War really is hell
When I first started seeing theatrical trailers for Fury, I would inwardly (and sometimes openly) groan with displeasure, because I feel that the last thing this world needs is another movie that glorifies the violent taking of other people’s shit, commonly known as war. So I was pretty much planning on not seeing it… until I read some of the reviews and learned that glorification was the absolute last thing on director David Ayer’s mind. Which makes sense for someone who claims that his favorite movie is Apocalypse Now.
David Denby of The New Yorker (whom I usually ignore) calls it “one of the great war movies…” I might take issue with that, but I readily admit that it is an involving piece of cinema about the very harrowing prospect of life and death in a tank in an old, bloody war. Many people will not like this film, just as many didn’t like other war movies bent on telling the truth about the ultimate futility of fighting, but it is hard to argue this film’s visceral impact. Check out the trailer and then my 5 things:
1) Brad Pitt is perfect. It’s as if they were waiting for him to grow old enough to play this role. His face is an open canvas of all the pain and horror he has experienced on the battlefield, and his eyes vividly convey his thoughts at every moment. Pitt pulls off an understated, masterful performance of a man haunted by atrocity. Pitt has never been grittier.
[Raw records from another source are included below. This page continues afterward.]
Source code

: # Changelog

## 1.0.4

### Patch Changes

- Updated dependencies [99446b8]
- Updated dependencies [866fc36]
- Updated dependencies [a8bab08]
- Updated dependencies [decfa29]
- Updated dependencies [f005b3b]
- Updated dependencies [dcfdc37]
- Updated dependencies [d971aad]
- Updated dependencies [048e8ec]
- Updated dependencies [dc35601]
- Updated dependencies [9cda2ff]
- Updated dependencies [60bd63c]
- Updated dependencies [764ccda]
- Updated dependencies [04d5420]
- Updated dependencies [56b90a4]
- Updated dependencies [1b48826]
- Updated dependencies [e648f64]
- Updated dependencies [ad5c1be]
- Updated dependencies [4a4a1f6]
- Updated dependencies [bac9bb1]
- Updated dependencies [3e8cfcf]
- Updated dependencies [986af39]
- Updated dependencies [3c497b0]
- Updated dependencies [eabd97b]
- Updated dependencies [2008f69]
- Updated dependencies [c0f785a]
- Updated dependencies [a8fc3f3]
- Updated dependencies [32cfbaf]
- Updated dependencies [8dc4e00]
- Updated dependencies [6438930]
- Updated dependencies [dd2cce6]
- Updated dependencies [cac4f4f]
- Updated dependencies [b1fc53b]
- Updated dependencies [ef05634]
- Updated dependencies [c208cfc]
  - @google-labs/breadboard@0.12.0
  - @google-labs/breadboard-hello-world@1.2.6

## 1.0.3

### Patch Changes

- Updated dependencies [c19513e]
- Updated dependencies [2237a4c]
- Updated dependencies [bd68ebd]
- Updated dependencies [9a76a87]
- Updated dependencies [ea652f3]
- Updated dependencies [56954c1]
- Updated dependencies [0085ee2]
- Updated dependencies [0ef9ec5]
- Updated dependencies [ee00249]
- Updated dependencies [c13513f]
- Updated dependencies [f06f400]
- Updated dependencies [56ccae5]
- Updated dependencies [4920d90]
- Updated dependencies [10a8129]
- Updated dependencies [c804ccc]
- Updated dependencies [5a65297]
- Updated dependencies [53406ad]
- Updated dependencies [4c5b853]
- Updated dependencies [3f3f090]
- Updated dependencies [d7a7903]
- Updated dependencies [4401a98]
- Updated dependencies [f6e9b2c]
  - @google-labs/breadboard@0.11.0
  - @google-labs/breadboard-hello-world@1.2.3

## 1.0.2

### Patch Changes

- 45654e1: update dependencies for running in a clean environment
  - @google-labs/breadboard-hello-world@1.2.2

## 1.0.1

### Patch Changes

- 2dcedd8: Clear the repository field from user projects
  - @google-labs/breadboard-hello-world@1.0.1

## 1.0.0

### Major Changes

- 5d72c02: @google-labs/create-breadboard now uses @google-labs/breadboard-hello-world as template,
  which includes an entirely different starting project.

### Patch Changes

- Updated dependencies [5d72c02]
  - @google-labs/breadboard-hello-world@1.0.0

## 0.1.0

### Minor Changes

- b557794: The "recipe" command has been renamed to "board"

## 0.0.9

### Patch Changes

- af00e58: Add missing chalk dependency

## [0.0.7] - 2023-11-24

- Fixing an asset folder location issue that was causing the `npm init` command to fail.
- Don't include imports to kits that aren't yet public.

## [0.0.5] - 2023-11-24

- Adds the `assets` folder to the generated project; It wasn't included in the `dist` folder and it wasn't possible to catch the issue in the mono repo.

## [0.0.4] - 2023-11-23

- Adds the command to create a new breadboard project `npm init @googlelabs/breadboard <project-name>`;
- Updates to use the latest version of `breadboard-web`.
2) Ayer pulls no punches. War is gory business, and the production design and special effects team put it all up on the screen and in your face. Even in our video game era, in which many have become somewhat desensitized to gore from our games, it can still be a shock to see a truck full of corpses, even if only for a glimpse. War is hell, baby.
3) Rape and pillage are an inescapable fact of warfare. The vast majority of WWII movies have taken great pains to paint heroic portraits of the men (and rarely, the women) of our armed services doing great deeds to secure our freedoms. One would be hard-pressed indeed to find a film that shows our troops in a less-than-flattering light, in the same way that films like Apocalypse Now (1979) and Platoon (1986) did. Fury is that film, and the scene in which the American troops overrun a German town only hints at the crimes that some soldiers undoubtedly committed during the course of our involvement overseas. Pitt stays unsullied in this particular instance, but his crew make it clear that the man is no angel.
4) Shia LaBeouf is a fine actor. Although I would argue that he’s not give that much to do in this one, he serves as the moral center of a group of men who’s morals have degenerated due to circumstance. LaBeouf’s character has one hand on his ever-present Bible, and his other hand out trying to save his tank mates (and others) and his third (?) hand on the trigger of their tank’s cannon, dispensing death/retribution/freedom with each blast. After his mesmerizing work in Lars Von Triers’ Nymphomaniac series, this kid is on a roll, saving his career from the ravages of Michael Bay.
5) The inevitable video game. Remember Tank for Atari? Remember Battlezone at the arcades back in the day? Yeah, this one will be nothing like those. The glorification of war continues despite everyone’s best intentions. I still groan with displeasure.
Fury director David Ayers is a short-timer in Hollywood, with only 5 features to his credit. Most of his notoriety was established by his writing; he penned the screenplays for U-571 (meh), The Fast and the Furious (yech) and Training Day (again, meh). His brief directorial filmography is filled with cop stuff, but to his credit, he has worked with uniformly top talent in his career: Christian Bale, Arnold Schwarzenegger, Forest Whitaker, Keanu Reeves, Jake Gyllenhaal and now Pitt.
My Visionary or Hack vote for Ayer? In the Lobby.